Segmented least squares algorithm, do not understand this concept of dynamic programming at all

Question

Segmented least squares algorithm, do not understand this concept of dynamic programming at all

I have been trying to implement this algorithm in Python for several days. I go back to him all the time and just refuse disappointment. I do not know what's happening. I don’t have anyone to ask or ask for help somewhere so I can come here.

Warning in PDF: http://www.cs.uiuc.edu/class/sp08/cs473/Lectures/lec10.pdf

I do not think that he was clearly explained, I definitely do not understand.

My understanding of what is going on:

We have many points (x1, y1), (x2, y2) .. and we want to find some lines that best fit this data. We can have several straight lines, and these lines come from the given forums for a and b (y = ax + b).

Now the algorithm starts at the end (?) And assumes that the point p (x_i, y_i) is part of the line segment. Then the notes say that the optimal solution is "the optimal solution for {p1,., Pi-1} plus the (best) line through {pi,., Pn}". Which for me simply means that we go to the point p (x_i, y_i) and go back and find another line segment through the other points. Now the optimal solution is both of these segments.

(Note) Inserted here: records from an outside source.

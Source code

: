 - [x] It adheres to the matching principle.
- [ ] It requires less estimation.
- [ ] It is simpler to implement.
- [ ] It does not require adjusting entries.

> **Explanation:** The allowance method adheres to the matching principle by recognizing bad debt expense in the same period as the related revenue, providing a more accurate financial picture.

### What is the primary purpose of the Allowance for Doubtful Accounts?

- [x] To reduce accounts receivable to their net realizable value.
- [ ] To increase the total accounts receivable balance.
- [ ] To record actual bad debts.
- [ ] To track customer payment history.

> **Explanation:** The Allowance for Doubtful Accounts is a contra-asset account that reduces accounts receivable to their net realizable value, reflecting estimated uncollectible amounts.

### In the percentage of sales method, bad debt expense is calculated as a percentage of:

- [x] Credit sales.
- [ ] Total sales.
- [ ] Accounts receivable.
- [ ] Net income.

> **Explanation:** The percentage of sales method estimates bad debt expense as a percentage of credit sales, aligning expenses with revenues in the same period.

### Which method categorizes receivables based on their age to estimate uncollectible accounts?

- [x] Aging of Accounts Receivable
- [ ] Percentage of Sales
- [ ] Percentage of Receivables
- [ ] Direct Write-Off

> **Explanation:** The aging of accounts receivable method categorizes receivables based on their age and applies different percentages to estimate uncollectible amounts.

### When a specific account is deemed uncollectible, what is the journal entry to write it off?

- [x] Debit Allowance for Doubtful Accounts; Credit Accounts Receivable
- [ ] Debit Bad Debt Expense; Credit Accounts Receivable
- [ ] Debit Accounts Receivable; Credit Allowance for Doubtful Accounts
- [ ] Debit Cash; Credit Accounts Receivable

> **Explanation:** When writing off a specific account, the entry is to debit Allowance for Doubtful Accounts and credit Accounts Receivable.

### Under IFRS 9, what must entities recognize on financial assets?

Then it takes a logical transition, which I cannot follow, and says: "Suppose that the last point pn is part of a segment that starts with p_i. If Opt (j) denotes the cost of the first j points and e (j, k) is an error the best line through the points j to k, then Opt (n) = e (i, n) + C + Opt (i - 1) "

Then there is pseudo code for an algorithm that I do not understand. I understand that we want to iterate over the list of points and find points that minimize the OPT (n) formula, but I just don't follow it. It makes me feel stupid.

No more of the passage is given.